Several methods have been used to measure food purchasing patterns, with each approach providing information with different levels of granularity. A number of studies have analyzed grocery receipts in order to tabulate food expenditures (in currency units) within different categories (e.g., sugar-sweetened beverages, fruits and vegetables, packaged snacks) [2025]. Using this approach, French et al. [22] determined that 2 weeks of receipt collection was sufficient to adequately estimate household food purchasing patterns. It is also possible to obtain detailed estimates of the nutrient content of food purchases by pairing purchase data from individual research subjects with nutrition information for purchased products. Detailed information on the type, brand, and amount of each purchased product can be documented through digital photography [3] or the use of a handheld barcode scanner [2628], and nutrition information for each product can then be extracted from commercially available nutrition analysis software or a retailer’s proprietary database. Large consumer-driven databases (e.g., Nielsen’s National Consumer Panel [26], USDA National Household Food Acquisition and Purchase Survey [29]) include both expenditure and nutrition data for purchases scanned by panelists after each shopping trip. These databases include purchases from multiple sources, but their reliance on potentially unreliable user-driven documentation methods is a key limitation [26].

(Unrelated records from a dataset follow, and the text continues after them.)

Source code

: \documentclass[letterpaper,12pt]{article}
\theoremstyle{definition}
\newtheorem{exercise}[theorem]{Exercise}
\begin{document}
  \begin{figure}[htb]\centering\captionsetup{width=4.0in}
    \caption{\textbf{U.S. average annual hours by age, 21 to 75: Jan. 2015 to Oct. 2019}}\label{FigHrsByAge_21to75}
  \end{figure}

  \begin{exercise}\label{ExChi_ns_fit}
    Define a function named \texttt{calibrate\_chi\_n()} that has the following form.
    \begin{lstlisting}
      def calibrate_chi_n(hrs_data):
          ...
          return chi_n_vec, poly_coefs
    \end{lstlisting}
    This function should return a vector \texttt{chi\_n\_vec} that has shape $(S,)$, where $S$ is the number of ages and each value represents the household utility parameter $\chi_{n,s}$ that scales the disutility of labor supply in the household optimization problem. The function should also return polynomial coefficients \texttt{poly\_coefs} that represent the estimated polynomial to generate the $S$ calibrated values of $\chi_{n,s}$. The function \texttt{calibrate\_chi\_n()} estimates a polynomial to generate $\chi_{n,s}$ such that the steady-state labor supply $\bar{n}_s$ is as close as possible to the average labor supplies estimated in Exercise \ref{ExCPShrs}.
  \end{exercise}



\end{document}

Though it is logical to presume that food purchases are an accurate proxy for dietary intake (i.e., that people eat what they buy), this assumption has not been rigorously tested. The relative contributions of away-from-home foods, food waste, and consumption by other household members may each affect the degree to which episodes of food purchasing reflect actual dietary intake. Only two research groups have compared the nutrient content of food purchases and dietary intake. Ransley et al. [30, 31] derived the energy and fat content of food purchases using receipts collected by UK supermarket shoppers, and Eyles et al. [32] trained 49 New Zealand adults to record their supermarket purchases with a handheld scanner. Strong correlations between nutrient estimates from food purchases and reported dietary intake were observed in both of the aforementioned studies. However, only purchases from a single supermarket were examined.

The present study sought to determine whether household food purchases could be used to accurately estimate diet quality and nutrient intake in adults who purchase the majority of foods for their household. Packaged and non-packaged food purchases from all food sources were documented through a protocol that combined receipt collection and annotation with digital photography. It was hypothesized that nutrient densities and Healthy Eating Index-2010 diet quality scores derived from 2 weeks of household food purchases would demonstrate agreement with estimates calculated from three contemporaneous 24-h diet recalls. The degree to which agreement varied with key participant characteristics (e.g., social desirability, body mass, household size and income) was examined.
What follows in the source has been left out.